Your assignment: Using the records that appear below, write out exactly the lines from the one with "Internamente alla base" through the one with "essere alimentata tramite", keeping both end lines.
### Exercise data
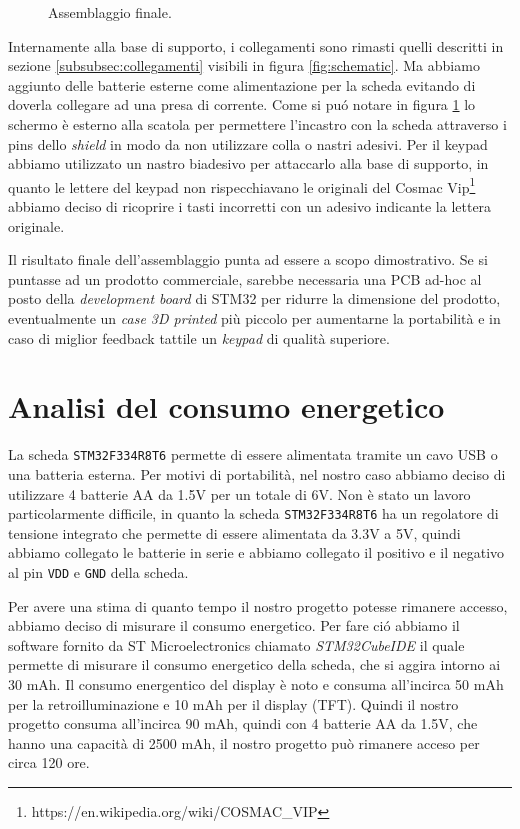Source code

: \documentclass[a4paper]{article}
\begin{document}
\begin{figure}[h!t]
\begin{center}
    \end{center}
    \caption{Assemblaggio finale.}
    \label{fig:assemblaggio}
\end{figure}

Internamente alla base di supporto, i collegamenti sono rimasti quelli descritti in sezione \ref{subsubsec:collegamenti} visibili in figura \ref{fig:schematic}. Ma abbiamo aggiunto delle batterie esterne come alimentazione per la scheda evitando di doverla collegare ad una presa di corrente. Come si pu\'o notare in figura \ref{fig:assemblaggio} lo schermo è esterno alla scatola per permettere l'incastro con la scheda attraverso i pins dello \textit{shield} in modo da non utilizzare colla o nastri adesivi. Per il keypad abbiamo utilizzato un nastro biadesivo per attaccarlo alla base di supporto, in quanto le lettere del keypad non rispecchiavano le originali del Cosmac Vip\footnote{https://en.wikipedia.org/wiki/COSMAC\_VIP} abbiamo deciso di ricoprire i tasti incorretti con un adesivo indicante la lettera originale.

Il risultato finale dell'assemblaggio punta ad essere a scopo dimostrativo. Se si puntasse ad un prodotto commerciale, sarebbe necessaria una PCB ad-hoc al posto della \textit{development board} di STM32 per ridurre la dimensione del prodotto, eventualmente un \textit{case 3D printed} più piccolo per aumentarne la portabilità e in caso di miglior feedback tattile un \textit{keypad} di qualità superiore.

\section{Analisi del consumo energetico}

La scheda \texttt{STM32F334R8T6} permette di essere alimentata tramite un cavo USB o una batteria esterna. Per motivi di portabilità, nel nostro caso abbiamo deciso di utilizzare 4 batterie AA da 1.5V per un totale di 6V. Non è stato un lavoro particolarmente difficile, in quanto la scheda \texttt{STM32F334R8T6} ha un regolatore di tensione integrato che permette di essere alimentata da 3.3V a 5V, quindi abbiamo collegato le batterie in serie e abbiamo collegato il positivo e il negativo al pin \texttt{VDD} e \texttt{GND} della scheda.

Per avere una stima di quanto tempo il nostro progetto potesse rimanere accesso, abbiamo deciso di misurare il consumo energetico. Per fare ci\'o abbiamo il software fornito da ST Microelectronics chiamato \textit{STM32CubeIDE} il quale permette di misurare il consumo energetico della scheda, che si aggira intorno ai 30 mAh. Il consumo energentico del display è noto e consuma all'incirca 50 mAh per la retroilluminazione e 10 mAh per il display (TFT). Quindi il nostro progetto consuma all'incirca 90 mAh, quindi con 4 batterie AA da 1.5V, che hanno una capacità di 2500 mAh, il nostro progetto può rimanere acceso per circa 120 ore.
\end{document}
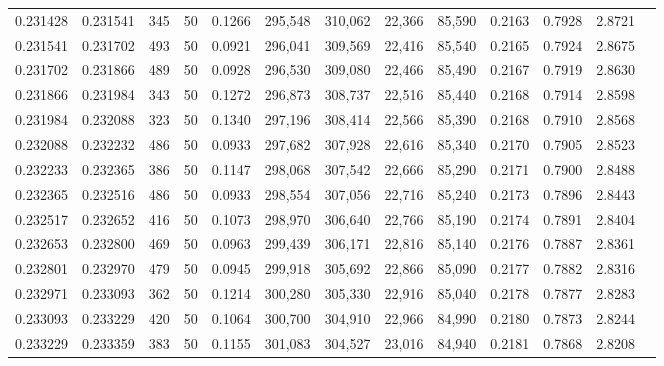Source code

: \begin{tabular}{rrrrrrrrrrrrr}
0.231428 & 0.231541 &   345 &  50 &                                     0.1266 & 295,548 & 310,062 &  22,366 &  85,590 & 0.2163 & 0.7928 & 2.8721 \\
0.231541 & 0.231702 &   493 &  50 &                                     0.0921 & 296,041 & 309,569 &  22,416 &  85,540 & 0.2165 & 0.7924 & 2.8675 \\
0.231702 & 0.231866 &   489 &  50 &                                     0.0928 & 296,530 & 309,080 &  22,466 &  85,490 & 0.2167 & 0.7919 & 2.8630 \\
0.231866 & 0.231984 &   343 &  50 &                                     0.1272 & 296,873 & 308,737 &  22,516 &  85,440 & 0.2168 & 0.7914 & 2.8598 \\
0.231984 & 0.232088 &   323 &  50 &                                     0.1340 & 297,196 & 308,414 &  22,566 &  85,390 & 0.2168 & 0.7910 & 2.8568 \\
0.232088 & 0.232232 &   486 &  50 &                                     0.0933 & 297,682 & 307,928 &  22,616 &  85,340 & 0.2170 & 0.7905 & 2.8523 \\
0.232233 & 0.232365 &   386 &  50 &                                     0.1147 & 298,068 & 307,542 &  22,666 &  85,290 & 0.2171 & 0.7900 & 2.8488 \\
0.232365 & 0.232516 &   486 &  50 &                                     0.0933 & 298,554 & 307,056 &  22,716 &  85,240 & 0.2173 & 0.7896 & 2.8443 \\
0.232517 & 0.232652 &   416 &  50 &                                     0.1073 & 298,970 & 306,640 &  22,766 &  85,190 & 0.2174 & 0.7891 & 2.8404 \\
0.232653 & 0.232800 &   469 &  50 &                                     0.0963 & 299,439 & 306,171 &  22,816 &  85,140 & 0.2176 & 0.7887 & 2.8361 \\
0.232801 & 0.232970 &   479 &  50 &                                     0.0945 & 299,918 & 305,692 &  22,866 &  85,090 & 0.2177 & 0.7882 & 2.8316 \\
0.232971 & 0.233093 &   362 &  50 &                                     0.1214 & 300,280 & 305,330 &  22,916 &  85,040 & 0.2178 & 0.7877 & 2.8283 \\
0.233093 & 0.233229 &   420 &  50 &                                     0.1064 & 300,700 & 304,910 &  22,966 &  84,990 & 0.2180 & 0.7873 & 2.8244 \\
0.233229 & 0.233359 &   383 &  50 &                                     0.1155 & 301,083 & 304,527 &  23,016 &  84,940 & 0.2181 & 0.7868 & 2.8208 \\

\end{tabular}
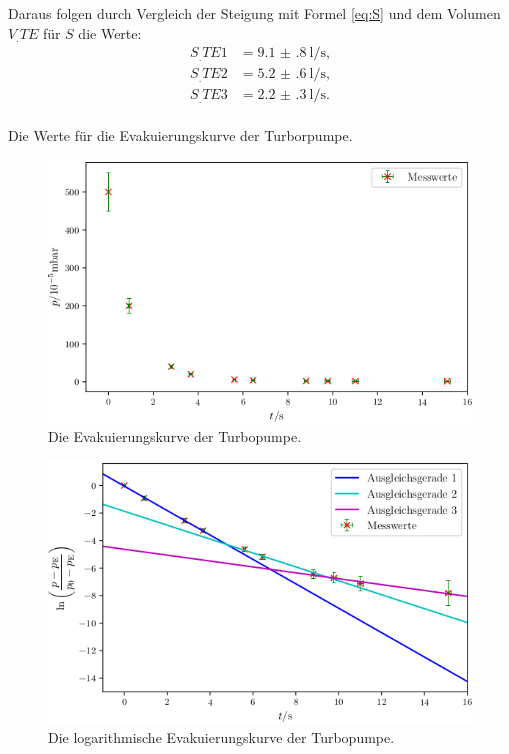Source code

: Daraus folgen durch Vergleich der Steigung mit Formel \eqref{eq:S} und dem Volumen $V_.{TE}$ für $S$ die Werte:
\begin{align*}
S_.{TE1} &= \SI{9.1(8)}{\litre\per\second} \text{,}\\
S_.{TE2} &= \SI{5.2(6)}{\litre\per\second} \text{,}\\
S_.{TE3} &= \SI{2.2(3)}{\litre\per\second} \text{.}\\
\end{align*} 

\begin{table}
\centering
\caption{Die Werte für die Evakuierungskurve der Turborpumpe.}

\label{tab:TS}
\end{table}

\begin{figure}
\centering
\includegraphics[width=\linewidth-70pt,height=\textheight-70pt,keepaspectratio]{content/images/TSE.png}
\caption{Die Evakuierungskurve der Turbopumpe.}
\label{fig:TSE}
\end{figure}

\begin{figure}
\centering
\includegraphics[width=\linewidth-70pt,height=\textheight-70pt,keepaspectratio]{content/images/TSL.png}
\caption{Die logarithmische Evakuierungskurve der Turbopumpe.}
\label{fig:TSL}
\end{figure}

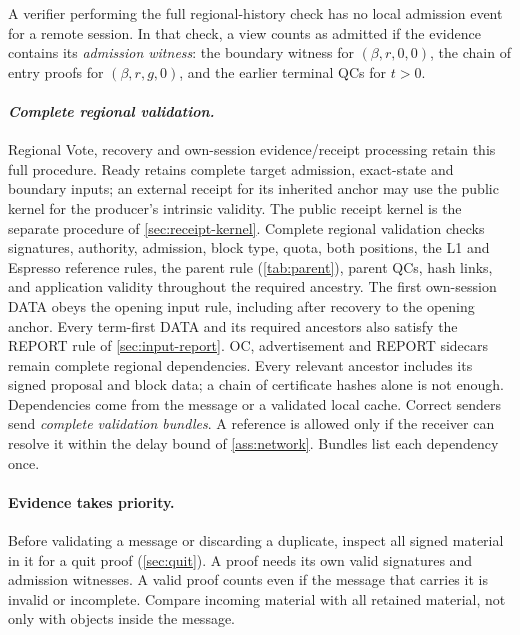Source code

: \documentclass[11pt,a4paper]{article}
\newcommand{\defterm}[1]{\textcolor{rrBlue}{\textit{#1}}}
\begin{document}
A verifier performing the full regional-history check has no local
admission event for a remote session. In that check, a view counts as
admitted if the evidence contains
its \defterm{admission witness}: the boundary witness for $(\beta,r,0,0)$, the chain of
entry proofs for $(\beta,r,g,0)$, and the earlier terminal QCs for $t>0$.

\paragraph{\defterm{Complete regional validation.}}
Regional Vote, recovery and own-session evidence/receipt processing
retain this full procedure. Ready retains complete target admission,
exact-state and boundary inputs; an external receipt for its inherited
anchor may use the public kernel for the producer's intrinsic validity.
The public receipt kernel is the separate procedure of
\cref{sec:receipt-kernel}. Complete regional validation checks signatures, authority, admission, block type, quota,
both positions, the L1 and Espresso reference rules, the parent rule
(\cref{tab:parent}), parent QCs, hash links, and application validity
throughout the required ancestry. The first own-session DATA obeys the
opening input rule, including after recovery to the opening anchor.
Every term-first DATA and its required ancestors also satisfy the REPORT
rule of \cref{sec:input-report}. OC, advertisement and REPORT sidecars
remain complete regional dependencies.
Every relevant ancestor includes its
signed proposal and block data; a chain of certificate hashes alone is
not enough. Dependencies come from the message or a validated local
cache. Correct senders send \defterm{complete validation bundles}. A reference is
allowed only if the receiver can resolve it within the delay bound of
\cref{ass:network}. Bundles list each dependency once.

\paragraph{Evidence takes priority.}
Before validating a message or discarding a duplicate, inspect all signed
material in it for a quit proof (\cref{sec:quit}). A proof needs its own
valid signatures and admission witnesses. A valid proof counts even if
the message that carries it is invalid or incomplete. Compare incoming
material with all retained material, not only with objects inside the
message.
\end{document}
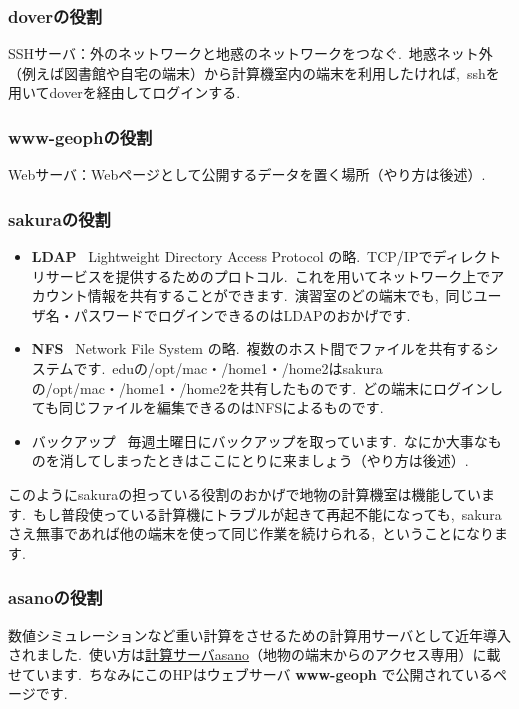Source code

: \documentclass{jarticle}
\begin{document}
\subsubsection{doverの役割}
SSHサーバ：外のネットワークと地惑のネットワークをつなぐ.\ 地惑ネット外（例えば図書館や自宅の端末）から計算機室内の端末を利用したければ,\ sshを用いてdoverを経由してログインする.\ 

\subsubsection{www-geophの役割}
Webサーバ：Webページとして公開するデータを置く場所（やり方は後述）.\ 

\subsubsection{sakuraの役割}
\begin{itemize}
\item {\bf LDAP} \ 
Lightweight Directory Access Protocol の略.\ TCP/IPでディレクトリサービスを提供するためのプロトコル.\ これを用いてネットワーク上でアカウント情報を共有することができます.\ 演習室のどの端末でも,\ 同じユーザ名・パスワードでログインできるのはLDAPのおかげです.\ 

\item {\bf NFS} \ 
Network File System の略.\ 複数のホスト間でファイルを共有するシステムです.\ eduの/opt/mac・/home1・/home2はsakuraの/opt/mac・/home1・/home2を共有したものです.\ どの端末にログインしても同じファイルを編集できるのはNFSによるものです.\ 

\item バックアップ \ 
毎週土曜日にバックアップを取っています.\ なにか大事なものを消してしまったときはここにとりに来ましょう（やり方は後述）.\ 
\end{itemize}

このようにsakuraの担っている役割のおかげで地物の計算機室は機能しています.\ もし普段使っている計算機にトラブルが起きて再起不能になっても,\ sakuraさえ無事であれば他の端末を使って同じ作業を続けられる,\ ということになります.\ 

\subsubsection{asanoの役割}
数値シミュレーションなど重い計算をさせるための計算用サーバとして近年導入されました.\ 
使い方は\href{http://www-geoph.eps.s.u-tokyo.ac.jp/~s162633/epp_computers/index.php?asano}{計算サーバasano}（地物の端末からのアクセス専用）に載せています.\ ちなみにこのHPはウェブサーバ {\bf www-geoph} で公開されているページです.\ 
\end{document}
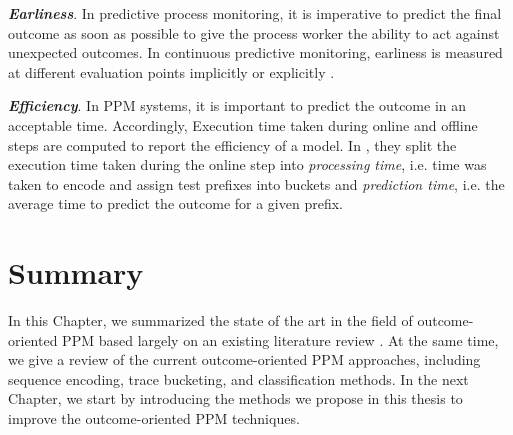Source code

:\textbf{\textit{Earliness}}. In predictive process monitoring, it is imperative to predict the final outcome as soon as possible to give the process worker the ability to act against unexpected outcomes. In continuous predictive monitoring, earliness is measured at different evaluation points implicitly or explicitly \cite{leontjeva2016complex}. 


\textbf{\textit{Efficiency}}. In PPM systems, it is important to predict the outcome in an acceptable time. Accordingly, Execution time taken during online and offline steps are computed to report the efficiency of a model. In \cite{di2017clustering}, they split the execution time taken during the online step into \textit{processing time}, i.e. time was taken to encode and assign test prefixes into buckets and \textit{prediction time}, i.e. the average time to predict the outcome for a given prefix.  


\section{Summary} \label{s3}

In this Chapter, we summarized the state of the art in the field of outcome-oriented PPM based largely on an existing literature review \cite{teinemaa2019outcome}. At the same time, we give a review of the current outcome-oriented PPM approaches, including sequence encoding, trace bucketing, and classification methods. In the next Chapter, we start by introducing the methods we propose in this thesis to improve the outcome-oriented PPM techniques. 









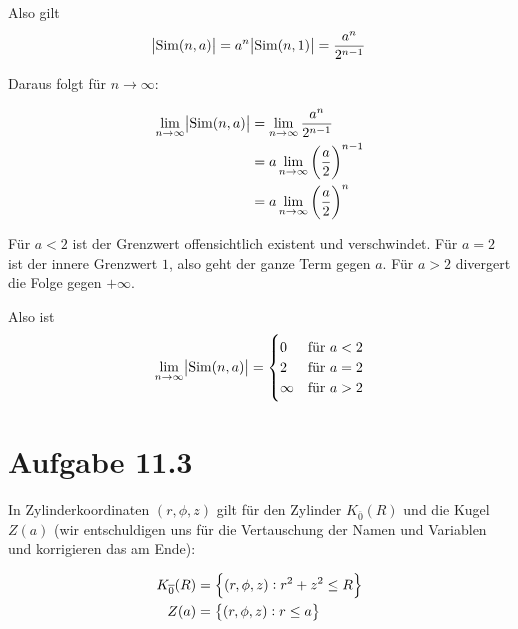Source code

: \documentclass[a4paper,german,12pt,smallheadings]{scrartcl}
\begin{document}

Also gilt
\begin{equation*}
  \envert{\operatorname{Sim}(n,a)} = a^n \envert{\operatorname{Sim}(n,1)} = \frac{a^n}{2^{n-1}}
\end{equation*}

Daraus folgt für $n \to \infty$:

\begin{align*}
  \lim\limits_{n \to \infty} \envert{\operatorname{Sim}(n,a)} &= \lim\limits_{n \to \infty} \frac{a^n}{2^{n-1}} \\
                                                              &= a \lim\limits_{n \to \infty} \del{\frac{a}{2}}^{n-1} \\
                                                              &= a \lim\limits_{n \to \infty} \del{\frac{a}{2}}^{n}
\end{align*}

Für $a < 2$ ist der Grenzwert offensichtlich existent und verschwindet. %
Für $a = 2$ ist der innere Grenzwert $1$, also geht der ganze Term gegen $a$.
Für $a > 2$ divergert die Folge gegen $+ \infty$.

Also ist
\begin{align*}
  \lim\limits_{n \to \infty} \envert{\operatorname{Sim}(n,a)} =
  \begin{cases} 
    0 &\mbox{für } a < 2 \\
    2 & \mbox{für } a = 2 \\
    \infty & \mbox{für } a > 2 \\
    \end{cases}
\end{align*}

\section*{Aufgabe 11.3}

In Zylinderkoordinaten $(r, \phi, z)$ gilt für den Zylinder
$K_{\overline{0}}(R)$ und die Kugel $Z(a)$ (wir entschuldigen uns für die
Vertauschung der Namen und Variablen und korrigieren das am Ende):

\begin{align*}
  K_{\overline{0}}(R) &= \cbr{(r, \phi, z): r^2 + z^2 \le R} \\
  Z(a) &= \cbr{(r, \phi, z): r \le a} \\
\end{align*}
\end{document}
######
Expected answer:
Internamente alla base di supporto, i collegamenti sono rimasti quelli descritti in sezione \ref{subsubsec:collegamenti} visibili in figura \ref{fig:schematic}. Ma abbiamo aggiunto delle batterie esterne come alimentazione per la scheda evitando di doverla collegare ad una presa di corrente. Come si pu\'o notare in figura \ref{fig:assemblaggio} lo schermo è esterno alla scatola per permettere l'incastro con la scheda attraverso i pins dello \textit{shield} in modo da non utilizzare colla o nastri adesivi. Per il keypad abbiamo utilizzato un nastro biadesivo per attaccarlo alla base di supporto, in quanto le lettere del keypad non rispecchiavano le originali del Cosmac Vip\footnote{https://en.wikipedia.org/wiki/COSMAC\_VIP} abbiamo deciso di ricoprire i tasti incorretti con un adesivo indicante la lettera originale.

Il risultato finale dell'assemblaggio punta ad essere a scopo dimostrativo. Se si puntasse ad un prodotto commerciale, sarebbe necessaria una PCB ad-hoc al posto della \textit{development board} di STM32 per ridurre la dimensione del prodotto, eventualmente un \textit{case 3D printed} più piccolo per aumentarne la portabilità e in caso di miglior feedback tattile un \textit{keypad} di qualità superiore.

\section{Analisi del consumo energetico}

La scheda \texttt{STM32F334R8T6} permette di essere alimentata tramite un cavo USB o una batteria esterna. Per motivi di portabilità, nel nostro caso abbiamo deciso di utilizzare 4 batterie AA da 1.5V per un totale di 6V. Non è stato un lavoro particolarmente difficile, in quanto la scheda \texttt{STM32F334R8T6} ha un regolatore di tensione integrato che permette di essere alimentata da 3.3V a 5V, quindi abbiamo collegato le batterie in serie e abbiamo collegato il positivo e il negativo al pin \texttt{VDD} e \texttt{GND} della scheda.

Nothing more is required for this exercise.